In a tongue-in-cheek Facebook post, Manila Mail Editor Rodney Jaleco can’t help but note: “When is an insult not an insult? Apparently when you’re President Rodrigo Duterte, according to his college chum and Foreign Affairs Secretary Perfecto Yasay.”
Little brown brothers
In both events, Yasay touched on the slang term “little brown brother,” which was used by Americans to refer to Filipinos during the period of U.S. colonial rule over the Philippines. “We can’t be treated as little brown brothers forever,” Yasay exhorted. “We have to develop, we have to grow and become the big brother of our own people, of the next generation of Filipinos.”
Alzona, who attended the CSIS forum, says he was elated when he heard what Yasay said. “I wanted to stand up and cheer. That is precisely how I feel about the history of colonialism in the Philippines.”
But to Busa, Yasay sounded like “a petulant teenager reacting to a scolding from a parent. For the DFA to bring it up is not seemly. Politicians, sociologists and academicians can refer to it, but it is not proper for diplomats to do so because it comes across as petty and whiny. There is an overlying tint of racism here as well. The hypocrisy is laughable when one considers the social stratification among Filipinos and how they treat each other.”
Malcolm Peck, retired Middle East specialist with NGOs and the Department of State, also had a similar reaction. “It invokes a colonial attitude of cultural disrespect long since consigned to the dust bin of history. It appears that these unseemly displays of antipathy toward the United States and its president grew out of the expectation that President Obama intended to discuss with President Duterte possible human rights violations in the recent spate of extrajudicial killings of suspected drug dealers in the Philippines. Mr. Obama has not only the right but a moral duty to raise that issue with Mr. Duterte, speaking with the candor and respect that should characterize discussions between the leaders of two close allies.”
And what do Filipino American millennials, who were born in the USA, think of all this?

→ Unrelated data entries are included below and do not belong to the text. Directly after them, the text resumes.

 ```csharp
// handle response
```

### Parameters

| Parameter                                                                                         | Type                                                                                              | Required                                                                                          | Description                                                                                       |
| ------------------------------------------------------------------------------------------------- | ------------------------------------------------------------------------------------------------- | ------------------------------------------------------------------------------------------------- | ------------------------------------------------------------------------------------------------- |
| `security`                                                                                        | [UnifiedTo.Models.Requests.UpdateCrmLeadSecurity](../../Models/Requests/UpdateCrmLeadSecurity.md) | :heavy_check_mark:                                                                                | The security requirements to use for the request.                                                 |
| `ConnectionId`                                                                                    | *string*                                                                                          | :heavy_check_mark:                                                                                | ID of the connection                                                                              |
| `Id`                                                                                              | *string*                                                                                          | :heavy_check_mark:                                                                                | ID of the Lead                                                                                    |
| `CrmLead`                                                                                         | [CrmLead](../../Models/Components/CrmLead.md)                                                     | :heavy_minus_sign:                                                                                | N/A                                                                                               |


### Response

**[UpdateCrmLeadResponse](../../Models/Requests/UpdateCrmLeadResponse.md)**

“The problem for me is ascertaining the truth of what the President Duterte is saying and what is taken out of context by the media,” says 31-year-old Eric Macalma of Richmond, Virginia. “I know there’s a lot of negative press coverage because extrajudicial
killings as a topic is hot. Regardless, I think it reflects on us poorly when the media takes his words and uses it against him no matter how he meant to say it, which is why I hope he is more careful with how he carries himself moving forward as he is the leader of our country. Obama’s cancellation of their meeting was definitely a detriment because a positive dialogue would have developed between the two.”
JC Videna, 23, a recent graduate from George Mason University, is also bothered by Duterte’s comments about the Pope and President Obama. “It’s one thing to have a difference of opinion but there’s a way to show it while still showing respect for someone else. As for the drug war policies, I can at the very least appreciate that he’s trying to do something different to fix this very prevalent problem in the Philippines as opposed to just doing the same old same old thing producing the same results.”
At Friday’s “Talakayan,” Busa notes that Yasay had a “friendly audience at the Embassy. No one asked him tough questions, like ‘Are you really a lame duck foreign minister and who will replace you after a year?’ ‘How do you intend to militarily oppose the Chinese without US assistance?’ ‘Will you really kick out US Special Forces in Mindanao and why?’ ‘Worldwide opinion is exceedingly negative towards the Philippines. This is a first. What is the plan to counteract this?’ ‘What really happened between Obama and Duterte?’ The softballs lobbed at him were easy to hit out of the park.”
“Yasay is in a tough position,” Busa adds, “and I’m sure he is not fully accepting of his boss’ colorful comments, but as a good soldier he must soldier on.”